Saved entries:
........

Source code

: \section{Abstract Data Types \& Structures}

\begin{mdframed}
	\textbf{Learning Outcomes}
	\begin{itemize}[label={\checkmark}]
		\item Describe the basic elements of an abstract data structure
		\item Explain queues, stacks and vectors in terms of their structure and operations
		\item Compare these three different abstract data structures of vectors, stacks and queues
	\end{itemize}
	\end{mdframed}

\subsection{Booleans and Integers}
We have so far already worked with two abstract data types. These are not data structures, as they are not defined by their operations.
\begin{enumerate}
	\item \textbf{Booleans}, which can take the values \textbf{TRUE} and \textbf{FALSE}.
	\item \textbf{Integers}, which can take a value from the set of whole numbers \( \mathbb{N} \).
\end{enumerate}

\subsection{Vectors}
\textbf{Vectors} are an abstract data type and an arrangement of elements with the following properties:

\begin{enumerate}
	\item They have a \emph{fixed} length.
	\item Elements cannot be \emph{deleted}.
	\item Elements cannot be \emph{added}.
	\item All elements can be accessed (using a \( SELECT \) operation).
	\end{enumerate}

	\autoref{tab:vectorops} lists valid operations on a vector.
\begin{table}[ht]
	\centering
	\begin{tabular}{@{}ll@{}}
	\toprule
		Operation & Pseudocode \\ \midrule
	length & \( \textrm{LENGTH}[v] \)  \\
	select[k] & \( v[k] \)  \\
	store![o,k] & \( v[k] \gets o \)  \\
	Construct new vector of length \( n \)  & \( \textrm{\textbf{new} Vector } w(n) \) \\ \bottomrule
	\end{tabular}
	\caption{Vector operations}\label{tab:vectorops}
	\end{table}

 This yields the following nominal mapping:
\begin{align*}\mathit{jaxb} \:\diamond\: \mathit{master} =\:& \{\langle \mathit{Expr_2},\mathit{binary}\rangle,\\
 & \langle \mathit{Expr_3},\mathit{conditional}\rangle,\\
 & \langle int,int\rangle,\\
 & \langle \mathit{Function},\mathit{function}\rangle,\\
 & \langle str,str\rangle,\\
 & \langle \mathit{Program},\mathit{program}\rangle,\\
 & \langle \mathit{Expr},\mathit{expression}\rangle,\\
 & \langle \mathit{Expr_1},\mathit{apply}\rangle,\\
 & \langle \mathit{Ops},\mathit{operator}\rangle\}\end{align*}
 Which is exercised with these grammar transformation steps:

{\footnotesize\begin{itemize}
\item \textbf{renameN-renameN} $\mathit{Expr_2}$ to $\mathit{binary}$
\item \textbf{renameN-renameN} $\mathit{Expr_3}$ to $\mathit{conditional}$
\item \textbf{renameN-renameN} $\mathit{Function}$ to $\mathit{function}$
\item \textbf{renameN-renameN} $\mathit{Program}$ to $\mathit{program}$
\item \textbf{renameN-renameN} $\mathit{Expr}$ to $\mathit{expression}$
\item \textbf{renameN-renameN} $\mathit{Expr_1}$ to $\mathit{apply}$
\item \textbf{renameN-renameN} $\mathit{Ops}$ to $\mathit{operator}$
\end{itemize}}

........

ABOUT THIS TASK: Pick out each line above that includes "Booleans" and show it.

YOUR SOLUTION:
\subsection{Booleans and Integers}
	\item \textbf{Booleans}, which can take the values \textbf{TRUE} and \textbf{FALSE}.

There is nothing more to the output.